The featured speakers were Ashe Dryden (@ashedryden), Valerie Aurora (@adainitiative), Missy Titus (@missytitus), Dr. Kortney Ryan Zeigler (@fakerapper), Alaina Percival (Women Who Code) @alaina, Shanley Kane @shanley, Amelia Greenhall @ameliagreenhall.

 

It was refreshing that:

  • I didn’t have the usual space bubble around me that I normally do at tech events.  Unless I go with someone, I find most meet ups and conferences are actually pretty lonely and there is usually this space bubble of a chair in every direction between me and other people even if I use double deodorant.  Ok, it’s usually guys who are at the outer edge of the bubble.  Although I didn’t know too many people, the crowd was quite friendly which cut down slightly on the terror.  (Yes, I actually am very shy like everyone else in tech).
  • Shanley’s slides emphasized the general state of fucked up-edness in tech and software and it was like basking in the harsh daylight of reality.  We need more of this.
  • There were none of those stupid, heckling, troll-types in the audience discounting the points the speakers were making or trying to play the speakers off of one another.  I get so sick of stupid people saying, “well HER blah blah blah was SO MUCH BETTER.” Like it’s only ok to allow 1 female to be good at anything.  There were 7 people on that stage and they were all awesome.

 

What I learned:

  • That I need to take stock of my own privilege.  I hadn’t heard about this before last night, but it makes sense.  Before you can understand who is different from you, it’s important to know your own self and the benefits that you’ve had in life.
  • Ashe Dryden suggested wearing a color to a conference and introducing yourself to others wearing the same color so you get a different type of cross-section.  I really want to try this and see what happens.
  • There is a need for a harassment policy at every conference, even ones that are all women because women can be homophobic and/or culturally insensitive.  I’ve reached out to Cascadia.js about their policy and pointed them towards the template on geek feminism.org
  • I’m really really really really done with tone policing myself online, on my blog, etc.  Although I’m already fairly WYSIWYG in my writing and in life, I can do better.  This includes engaging with men I know already in the tech community.  The post I wrote on Medium still stands because I’m committed to supporting people around me when they try to do better.  It’s just that I’m done with people patronizing me or playing me off of other women online.  This will likely require me to educate myself more about feminism, and I look forward to that.
  • I want to write more about diversity in tech AND THAT’S OK.  I can write as many blog posts as I want about being a woman working in tech AND THAT’S OK TOO.  I’m tired of feeling guilty every time I have an idea for a blog post on gender or diversity as if I’ve written too much about it or that the world doesn’t need to hear more.  At this point, I’ve written a few (Links: 1, 2, 3, 4, 5) and every time I think to myself, “How badly do I need to say this at the expense of looking less technical.”  This is who I am and what I want to write about it.  If you want technical, go check my Github. FUCK IT.

 

The Bay Lights on Bay Bridge, San Francisco
The Bay Lights on Bay Bridge (romanboed)

I feel an awakening in the tech world and in San Francisco.

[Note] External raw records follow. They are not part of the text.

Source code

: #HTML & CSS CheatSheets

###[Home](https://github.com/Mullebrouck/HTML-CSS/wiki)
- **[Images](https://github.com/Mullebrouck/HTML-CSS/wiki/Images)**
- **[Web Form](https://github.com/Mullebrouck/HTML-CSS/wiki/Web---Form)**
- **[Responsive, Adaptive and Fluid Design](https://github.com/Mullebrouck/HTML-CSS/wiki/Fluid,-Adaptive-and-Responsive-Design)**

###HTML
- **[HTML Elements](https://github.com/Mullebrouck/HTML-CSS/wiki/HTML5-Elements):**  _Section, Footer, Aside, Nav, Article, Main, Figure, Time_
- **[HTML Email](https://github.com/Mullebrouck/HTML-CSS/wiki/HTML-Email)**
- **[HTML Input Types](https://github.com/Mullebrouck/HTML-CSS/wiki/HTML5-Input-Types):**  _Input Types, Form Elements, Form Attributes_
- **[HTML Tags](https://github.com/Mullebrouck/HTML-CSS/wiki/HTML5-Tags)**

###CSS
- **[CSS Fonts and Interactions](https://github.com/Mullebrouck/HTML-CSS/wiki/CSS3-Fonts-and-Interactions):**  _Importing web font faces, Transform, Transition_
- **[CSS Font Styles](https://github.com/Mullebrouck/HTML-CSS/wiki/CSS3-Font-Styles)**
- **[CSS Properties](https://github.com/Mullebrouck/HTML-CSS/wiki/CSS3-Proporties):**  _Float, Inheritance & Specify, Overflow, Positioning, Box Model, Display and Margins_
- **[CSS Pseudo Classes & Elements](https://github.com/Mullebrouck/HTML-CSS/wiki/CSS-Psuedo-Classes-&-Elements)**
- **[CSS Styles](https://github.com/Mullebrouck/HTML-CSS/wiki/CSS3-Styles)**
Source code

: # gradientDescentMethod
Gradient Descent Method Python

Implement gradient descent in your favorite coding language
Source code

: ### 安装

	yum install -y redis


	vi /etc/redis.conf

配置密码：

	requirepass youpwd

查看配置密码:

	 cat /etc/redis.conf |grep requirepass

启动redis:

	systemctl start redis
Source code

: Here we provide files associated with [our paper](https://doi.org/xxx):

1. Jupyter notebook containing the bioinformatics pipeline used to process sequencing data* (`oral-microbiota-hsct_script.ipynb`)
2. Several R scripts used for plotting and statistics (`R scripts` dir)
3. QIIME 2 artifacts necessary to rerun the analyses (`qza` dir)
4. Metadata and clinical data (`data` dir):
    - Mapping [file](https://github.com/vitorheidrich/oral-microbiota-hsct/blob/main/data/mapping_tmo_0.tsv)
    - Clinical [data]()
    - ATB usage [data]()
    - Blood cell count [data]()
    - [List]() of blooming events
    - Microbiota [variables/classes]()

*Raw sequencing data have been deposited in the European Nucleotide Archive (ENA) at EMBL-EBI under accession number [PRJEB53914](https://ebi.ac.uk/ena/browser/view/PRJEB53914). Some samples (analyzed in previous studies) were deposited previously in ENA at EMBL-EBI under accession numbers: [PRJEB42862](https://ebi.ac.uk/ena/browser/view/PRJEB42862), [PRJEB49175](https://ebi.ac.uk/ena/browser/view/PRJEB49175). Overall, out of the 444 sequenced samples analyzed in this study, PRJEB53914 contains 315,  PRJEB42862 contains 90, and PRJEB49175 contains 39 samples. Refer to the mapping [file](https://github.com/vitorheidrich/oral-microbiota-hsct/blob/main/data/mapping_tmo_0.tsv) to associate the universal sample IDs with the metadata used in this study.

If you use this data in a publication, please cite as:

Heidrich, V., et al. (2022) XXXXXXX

It’s needed in many ways.  Aside from the misery of the many who are marginalized, tech has been invading San Francisco’s friendly, collaborative culture and razing it to make way for Nerds Acting Like Jocks.  It’s about time some of San Francisco began bleeding into some part of the tech community because we’ve bled enough of our own city.

Ashe specifically mentioned the need for everyone in the room to bust out of our own tech bubble and put more energy into experiencing the non-tech world.  In San Francisco, we live in the heart of the counter-culture and it’s time to be more open to the lessons our neighbors and our city have to teach us.

Even without much of a membership or much of a space, the collective of people that makes up Double Union has already managed to bring us together in a way that reverberates through time and our own static-y channels.  It was a privilege to attend this signal gathering.